Using the records below, output the stretch that opens with the line containing "- **Mods:** TOML defines exactly these values" and closes with the line containing "3. 只需要利用**网络通信", exactly and including both lines, with nothing more.

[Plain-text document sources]
....

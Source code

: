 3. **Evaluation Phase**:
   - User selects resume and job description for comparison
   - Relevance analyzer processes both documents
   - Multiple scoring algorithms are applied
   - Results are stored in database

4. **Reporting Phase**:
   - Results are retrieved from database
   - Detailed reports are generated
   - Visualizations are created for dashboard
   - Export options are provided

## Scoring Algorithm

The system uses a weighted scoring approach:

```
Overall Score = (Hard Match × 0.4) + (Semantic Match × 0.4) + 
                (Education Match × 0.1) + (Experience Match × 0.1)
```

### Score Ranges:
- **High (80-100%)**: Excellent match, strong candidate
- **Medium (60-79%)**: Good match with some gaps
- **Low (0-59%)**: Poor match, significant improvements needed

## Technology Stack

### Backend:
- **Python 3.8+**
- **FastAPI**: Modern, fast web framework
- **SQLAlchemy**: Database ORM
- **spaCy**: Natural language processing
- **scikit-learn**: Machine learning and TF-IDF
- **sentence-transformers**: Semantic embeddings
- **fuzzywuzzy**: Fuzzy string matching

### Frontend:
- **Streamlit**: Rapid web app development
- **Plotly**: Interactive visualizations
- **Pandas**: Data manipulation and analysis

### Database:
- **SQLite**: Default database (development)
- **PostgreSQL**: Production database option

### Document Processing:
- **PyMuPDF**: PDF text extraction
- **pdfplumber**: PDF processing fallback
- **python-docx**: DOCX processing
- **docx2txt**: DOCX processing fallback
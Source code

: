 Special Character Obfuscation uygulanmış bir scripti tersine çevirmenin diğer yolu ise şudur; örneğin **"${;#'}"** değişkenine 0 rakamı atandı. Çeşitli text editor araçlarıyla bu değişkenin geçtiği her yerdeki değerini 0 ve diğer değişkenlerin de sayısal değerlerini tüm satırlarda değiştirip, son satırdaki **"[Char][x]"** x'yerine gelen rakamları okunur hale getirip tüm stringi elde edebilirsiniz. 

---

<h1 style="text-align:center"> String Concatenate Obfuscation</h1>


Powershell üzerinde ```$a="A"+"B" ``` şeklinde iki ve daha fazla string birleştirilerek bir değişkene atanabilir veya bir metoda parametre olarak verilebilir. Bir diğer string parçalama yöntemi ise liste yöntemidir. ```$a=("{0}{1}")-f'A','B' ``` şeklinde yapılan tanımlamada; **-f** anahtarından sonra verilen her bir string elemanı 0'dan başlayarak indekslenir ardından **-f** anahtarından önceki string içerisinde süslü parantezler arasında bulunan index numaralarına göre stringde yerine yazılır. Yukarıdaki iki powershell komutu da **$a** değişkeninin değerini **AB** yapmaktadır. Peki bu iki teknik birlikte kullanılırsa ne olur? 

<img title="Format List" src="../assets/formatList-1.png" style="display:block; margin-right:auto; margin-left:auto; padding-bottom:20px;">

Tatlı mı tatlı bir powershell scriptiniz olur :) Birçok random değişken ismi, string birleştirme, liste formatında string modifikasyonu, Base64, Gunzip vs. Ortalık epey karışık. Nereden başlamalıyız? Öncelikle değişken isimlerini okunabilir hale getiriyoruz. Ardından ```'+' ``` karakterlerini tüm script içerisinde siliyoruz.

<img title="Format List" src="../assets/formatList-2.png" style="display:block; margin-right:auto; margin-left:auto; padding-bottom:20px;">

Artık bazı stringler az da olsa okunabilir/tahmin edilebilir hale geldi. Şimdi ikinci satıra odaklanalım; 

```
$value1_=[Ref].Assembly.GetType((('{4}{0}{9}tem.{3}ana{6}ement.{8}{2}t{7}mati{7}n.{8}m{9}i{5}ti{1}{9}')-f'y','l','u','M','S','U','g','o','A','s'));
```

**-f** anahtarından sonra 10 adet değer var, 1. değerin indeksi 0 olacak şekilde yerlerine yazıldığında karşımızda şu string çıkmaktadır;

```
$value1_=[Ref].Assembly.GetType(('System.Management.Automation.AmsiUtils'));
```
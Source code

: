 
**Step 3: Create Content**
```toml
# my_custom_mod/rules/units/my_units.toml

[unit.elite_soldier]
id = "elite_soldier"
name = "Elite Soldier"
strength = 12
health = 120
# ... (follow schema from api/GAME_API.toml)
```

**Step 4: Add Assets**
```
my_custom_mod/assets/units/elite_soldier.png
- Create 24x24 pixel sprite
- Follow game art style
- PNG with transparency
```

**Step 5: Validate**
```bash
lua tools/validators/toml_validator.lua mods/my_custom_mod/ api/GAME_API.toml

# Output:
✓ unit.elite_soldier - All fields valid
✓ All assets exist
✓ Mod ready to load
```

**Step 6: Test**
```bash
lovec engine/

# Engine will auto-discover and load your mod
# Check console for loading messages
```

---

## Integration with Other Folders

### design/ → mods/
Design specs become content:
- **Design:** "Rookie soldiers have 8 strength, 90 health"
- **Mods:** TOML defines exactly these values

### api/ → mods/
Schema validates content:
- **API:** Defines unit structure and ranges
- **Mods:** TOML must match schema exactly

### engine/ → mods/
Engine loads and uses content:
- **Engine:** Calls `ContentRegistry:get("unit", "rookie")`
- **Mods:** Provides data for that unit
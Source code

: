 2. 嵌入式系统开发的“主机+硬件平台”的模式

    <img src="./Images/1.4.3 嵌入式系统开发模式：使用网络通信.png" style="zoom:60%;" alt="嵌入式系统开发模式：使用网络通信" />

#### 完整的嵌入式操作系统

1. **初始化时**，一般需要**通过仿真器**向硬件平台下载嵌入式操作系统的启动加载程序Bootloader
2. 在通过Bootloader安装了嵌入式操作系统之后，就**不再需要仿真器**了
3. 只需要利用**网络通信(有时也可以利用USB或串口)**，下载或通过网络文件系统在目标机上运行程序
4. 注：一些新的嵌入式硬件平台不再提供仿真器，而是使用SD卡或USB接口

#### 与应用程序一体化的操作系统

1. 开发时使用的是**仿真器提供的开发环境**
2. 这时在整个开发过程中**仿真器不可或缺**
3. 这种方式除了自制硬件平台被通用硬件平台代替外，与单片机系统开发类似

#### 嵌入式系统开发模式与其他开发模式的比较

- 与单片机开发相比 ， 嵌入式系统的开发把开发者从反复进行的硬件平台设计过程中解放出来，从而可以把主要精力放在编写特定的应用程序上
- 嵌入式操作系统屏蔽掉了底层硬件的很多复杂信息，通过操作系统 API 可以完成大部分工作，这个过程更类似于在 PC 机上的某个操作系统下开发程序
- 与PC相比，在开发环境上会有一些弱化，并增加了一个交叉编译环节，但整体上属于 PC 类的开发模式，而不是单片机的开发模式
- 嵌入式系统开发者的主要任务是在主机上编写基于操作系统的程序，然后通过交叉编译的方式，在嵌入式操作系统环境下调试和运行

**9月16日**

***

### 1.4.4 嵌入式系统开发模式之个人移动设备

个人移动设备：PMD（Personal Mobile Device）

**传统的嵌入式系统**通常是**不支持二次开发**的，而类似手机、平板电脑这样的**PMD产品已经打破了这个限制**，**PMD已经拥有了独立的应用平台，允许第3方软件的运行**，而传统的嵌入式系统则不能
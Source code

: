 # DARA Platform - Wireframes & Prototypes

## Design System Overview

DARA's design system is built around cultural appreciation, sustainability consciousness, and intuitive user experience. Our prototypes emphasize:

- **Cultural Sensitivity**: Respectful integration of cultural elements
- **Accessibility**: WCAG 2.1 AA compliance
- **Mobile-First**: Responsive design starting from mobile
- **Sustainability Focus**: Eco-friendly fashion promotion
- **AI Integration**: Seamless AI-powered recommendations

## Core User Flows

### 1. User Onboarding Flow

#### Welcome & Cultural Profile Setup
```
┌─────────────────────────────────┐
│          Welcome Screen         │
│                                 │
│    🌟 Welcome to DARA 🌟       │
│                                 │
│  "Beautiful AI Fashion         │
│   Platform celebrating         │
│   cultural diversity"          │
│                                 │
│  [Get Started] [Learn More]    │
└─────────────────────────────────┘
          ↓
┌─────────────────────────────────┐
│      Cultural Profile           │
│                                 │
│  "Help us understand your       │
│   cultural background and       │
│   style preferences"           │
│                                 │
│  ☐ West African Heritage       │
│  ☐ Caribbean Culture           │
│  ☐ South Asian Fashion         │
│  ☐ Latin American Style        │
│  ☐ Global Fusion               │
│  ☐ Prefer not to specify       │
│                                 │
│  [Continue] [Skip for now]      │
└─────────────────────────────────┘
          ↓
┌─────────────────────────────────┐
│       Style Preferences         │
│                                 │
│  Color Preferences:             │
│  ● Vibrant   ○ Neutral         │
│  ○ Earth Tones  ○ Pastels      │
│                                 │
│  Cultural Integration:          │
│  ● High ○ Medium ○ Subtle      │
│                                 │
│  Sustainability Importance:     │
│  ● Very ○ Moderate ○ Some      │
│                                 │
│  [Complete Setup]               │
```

....

- SOLUTION FOR THIS EXERCISE -
- **Mods:** TOML defines exactly these values

### api/ → mods/
Schema validates content:
- **API:** Defines unit structure and ranges
- **Mods:** TOML must match schema exactly

### engine/ → mods/
Engine loads and uses content:
- **Engine:** Calls `ContentRegistry:get("unit", "rookie")`
- **Mods:** Provides data for that unit
Source code

: 2. 嵌入式系统开发的“主机+硬件平台”的模式

    <img src="./Images/1.4.3 嵌入式系统开发模式：使用网络通信.png" style="zoom:60%;" alt="嵌入式系统开发模式：使用网络通信" />

#### 完整的嵌入式操作系统

1. **初始化时**，一般需要**通过仿真器**向硬件平台下载嵌入式操作系统的启动加载程序Bootloader
2. 在通过Bootloader安装了嵌入式操作系统之后，就**不再需要仿真器**了
3. 只需要利用**网络通信(有时也可以利用USB或串口)**，下载或通过网络文件系统在目标机上运行程序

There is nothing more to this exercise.